Nippon Columbia Co., Ltd. (日本コロムビア株式会社, Nippon Koromubia Kabushiki Gaisha), often pronounced Korombia, operating internationally as Nipponophone Co., Ltd. (日本蓄音器商会, Nihon Chikuonki Shōkai), is a Japanese record label founded in 1910 as Nipponophone Co., Ltd. It affiliated itself with the Columbia Graphophone Company of the United Kingdom and adopted the standard UK Columbia trademarks (the "Magic Notes") in 1931. The company changed its name to Nippon Columbia Co., Ltd. in 1946. It used the Nippon Columbia name until October 1, 2002, when it became Columbia Music Entertainment, Inc. (コロムビアミュージックエンタテインメント株式会社, Koromubia Myūjikku Entateinmento Kabushiki kaisha).[1] On October 1, 2010, the company returned to its current name. Outside Japan, the company operated formerly as the Savoy Label Group, which releases recordings on the SLG, Savoy Jazz, and continues to operate as Denon.
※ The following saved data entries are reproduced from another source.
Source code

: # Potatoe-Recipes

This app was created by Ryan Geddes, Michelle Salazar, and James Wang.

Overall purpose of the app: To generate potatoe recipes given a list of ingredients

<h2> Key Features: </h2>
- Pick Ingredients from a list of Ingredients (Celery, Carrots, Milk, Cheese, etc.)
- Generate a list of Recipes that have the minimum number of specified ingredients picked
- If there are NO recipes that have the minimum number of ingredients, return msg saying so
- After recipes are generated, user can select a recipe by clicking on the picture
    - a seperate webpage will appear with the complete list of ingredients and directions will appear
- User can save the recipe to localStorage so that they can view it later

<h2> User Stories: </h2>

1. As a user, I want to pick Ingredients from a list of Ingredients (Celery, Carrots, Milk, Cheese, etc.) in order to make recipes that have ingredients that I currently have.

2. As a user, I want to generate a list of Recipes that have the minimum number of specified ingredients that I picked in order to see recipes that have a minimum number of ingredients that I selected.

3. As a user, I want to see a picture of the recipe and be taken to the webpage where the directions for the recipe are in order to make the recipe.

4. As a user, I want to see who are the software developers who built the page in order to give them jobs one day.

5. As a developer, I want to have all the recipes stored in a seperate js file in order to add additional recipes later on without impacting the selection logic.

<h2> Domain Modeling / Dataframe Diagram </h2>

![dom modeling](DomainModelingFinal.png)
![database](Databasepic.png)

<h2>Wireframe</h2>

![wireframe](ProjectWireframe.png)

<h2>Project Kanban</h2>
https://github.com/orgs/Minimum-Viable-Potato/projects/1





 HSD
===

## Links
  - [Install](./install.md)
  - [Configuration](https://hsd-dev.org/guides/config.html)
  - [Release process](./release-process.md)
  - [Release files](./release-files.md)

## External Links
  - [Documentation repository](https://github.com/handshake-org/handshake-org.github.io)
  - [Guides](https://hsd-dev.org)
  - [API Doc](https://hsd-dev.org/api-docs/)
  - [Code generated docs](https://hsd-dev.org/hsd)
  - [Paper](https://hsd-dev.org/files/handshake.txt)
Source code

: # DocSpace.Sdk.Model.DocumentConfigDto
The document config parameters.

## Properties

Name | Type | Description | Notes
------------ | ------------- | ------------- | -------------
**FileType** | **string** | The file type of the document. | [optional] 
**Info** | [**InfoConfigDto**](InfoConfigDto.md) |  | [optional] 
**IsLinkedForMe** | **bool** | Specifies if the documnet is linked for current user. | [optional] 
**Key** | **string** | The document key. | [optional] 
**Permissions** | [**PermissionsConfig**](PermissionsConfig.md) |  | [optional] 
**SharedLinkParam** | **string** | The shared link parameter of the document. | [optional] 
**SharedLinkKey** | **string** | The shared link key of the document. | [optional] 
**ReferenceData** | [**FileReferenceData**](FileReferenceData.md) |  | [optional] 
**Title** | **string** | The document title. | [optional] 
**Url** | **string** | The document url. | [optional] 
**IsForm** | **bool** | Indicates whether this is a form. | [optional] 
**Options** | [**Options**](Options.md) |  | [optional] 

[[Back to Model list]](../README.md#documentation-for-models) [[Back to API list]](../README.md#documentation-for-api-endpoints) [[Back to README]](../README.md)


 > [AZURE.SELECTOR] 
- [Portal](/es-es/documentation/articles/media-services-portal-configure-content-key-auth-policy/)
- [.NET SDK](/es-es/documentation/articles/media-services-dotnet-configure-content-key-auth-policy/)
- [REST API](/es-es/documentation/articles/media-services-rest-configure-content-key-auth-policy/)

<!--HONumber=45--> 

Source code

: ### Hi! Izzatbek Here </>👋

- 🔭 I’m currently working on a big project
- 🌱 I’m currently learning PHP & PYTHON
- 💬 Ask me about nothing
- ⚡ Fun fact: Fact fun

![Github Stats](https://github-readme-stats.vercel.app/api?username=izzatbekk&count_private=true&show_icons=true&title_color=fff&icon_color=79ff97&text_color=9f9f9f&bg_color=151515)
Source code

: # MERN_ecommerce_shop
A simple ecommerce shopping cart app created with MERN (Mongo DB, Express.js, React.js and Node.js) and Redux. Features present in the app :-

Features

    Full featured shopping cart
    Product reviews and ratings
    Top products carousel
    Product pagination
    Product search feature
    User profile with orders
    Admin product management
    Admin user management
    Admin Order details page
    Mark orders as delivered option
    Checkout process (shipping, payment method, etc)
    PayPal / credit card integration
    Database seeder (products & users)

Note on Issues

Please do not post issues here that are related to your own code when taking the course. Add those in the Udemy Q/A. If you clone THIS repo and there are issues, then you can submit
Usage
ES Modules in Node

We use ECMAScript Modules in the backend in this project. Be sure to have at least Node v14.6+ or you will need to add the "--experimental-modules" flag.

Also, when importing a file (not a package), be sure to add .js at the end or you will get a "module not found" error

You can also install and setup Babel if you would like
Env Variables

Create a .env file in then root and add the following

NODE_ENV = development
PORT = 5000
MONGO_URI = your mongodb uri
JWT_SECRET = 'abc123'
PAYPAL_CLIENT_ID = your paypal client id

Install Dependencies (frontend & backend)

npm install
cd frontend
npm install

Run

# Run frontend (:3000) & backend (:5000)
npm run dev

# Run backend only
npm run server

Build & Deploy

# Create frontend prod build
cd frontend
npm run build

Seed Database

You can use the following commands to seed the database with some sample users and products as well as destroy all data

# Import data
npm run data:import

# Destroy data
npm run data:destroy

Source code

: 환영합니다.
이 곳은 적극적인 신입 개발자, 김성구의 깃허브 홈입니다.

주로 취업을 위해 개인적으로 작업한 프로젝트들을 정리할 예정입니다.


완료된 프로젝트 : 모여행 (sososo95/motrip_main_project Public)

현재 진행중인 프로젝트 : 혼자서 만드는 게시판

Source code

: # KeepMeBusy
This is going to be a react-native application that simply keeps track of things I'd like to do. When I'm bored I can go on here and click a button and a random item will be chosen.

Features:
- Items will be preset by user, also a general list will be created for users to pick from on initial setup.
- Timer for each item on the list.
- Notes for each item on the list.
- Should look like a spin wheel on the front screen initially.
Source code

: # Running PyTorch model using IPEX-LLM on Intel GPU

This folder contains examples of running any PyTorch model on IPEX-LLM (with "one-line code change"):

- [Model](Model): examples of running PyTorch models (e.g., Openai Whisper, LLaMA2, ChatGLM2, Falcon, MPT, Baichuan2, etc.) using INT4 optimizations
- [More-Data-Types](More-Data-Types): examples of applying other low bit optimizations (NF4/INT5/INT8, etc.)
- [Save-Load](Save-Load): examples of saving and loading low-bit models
It also manufactured electronic products under the Denon brand name until 2001. In 2017, Concord Music acquired Savoy Label Group.[2] Nippon Columbia also licensed Hanna-Barbera properties in Japan until those rights were transferred to Turner Home Entertainment sometime in 1997. Currently, these rights are owned by Warner Bros. Japan LLC.
Other information
Aside from common historical roots, the current Nippon Columbia label has no direct relation with either the American Columbia Records (part of the Sony Music group in the United States and known in Japan as Sony Records International; Nippon Columbia was the licensee for the American Columbia Records up until 1968, when CBS/Sony (now Sony Music) was founded) or the British EMI group, of which the original Columbia Graphophone Co. was a part - the licensee for the British Columbia Graphophone Company was actually Toshiba Musical Industries (The EMI group was broken up in 2012; the current licensee for re-issues is Universal Music Japan). The label is notable, however, for continuing to use the historical Magic Notes logo, which has been associated with the Columbia name since the label's founding.
Columbia*readymade (originally stylized as ********* records,tokyo and/or readymade records,tokyo on CD artwork, later changing to columbia*readymade after Nippon Columbia rebranded to Columbia Music Entertainment)
Forte Music Entertainment (stylized as Forte Music E.)
Heat Wave
Hug Columbia
M-Train
Nexstar Records
Passion
Triad
OtoRevo
In February 2006 Columbia Music Entertainment CEO Sadahiko Hirose hired Napster co-founder Jordan Ritter as executive advisor to the CEO. In April 2006, Ritter became CTO[citation needed] and formed the Red Dove (R&D) division, focusing on reducing costs and improving efficiency of internal operations, while developing new spinout companies that proved better approaches to the most expensive aspects of CME's business.
In 2007, Ritter hired Ejovi Nuwere into CME, and together they began building a Japanese-based, competition-oriented promotional platform for new artists called OtoRevo. The premise of the project was to prove a more cost- and time-efficient model for discovering viable artists to join the label. Despite the measurable successes of Otorevo,[3][4][5] the CME board of directors voted to terminate all R&D projects in March 2008.
OtoRevo Artists
A number of talented artists were discovered on the OtoRevo platform. Two artist received debuts but all were released after the shut down of the R&D division and went to other labels. The most well known is the group CREAM[6] who were originally named IYSE. They are currently one of the top selling new artists in Japan with more than 3M channel views on YouTube.[7]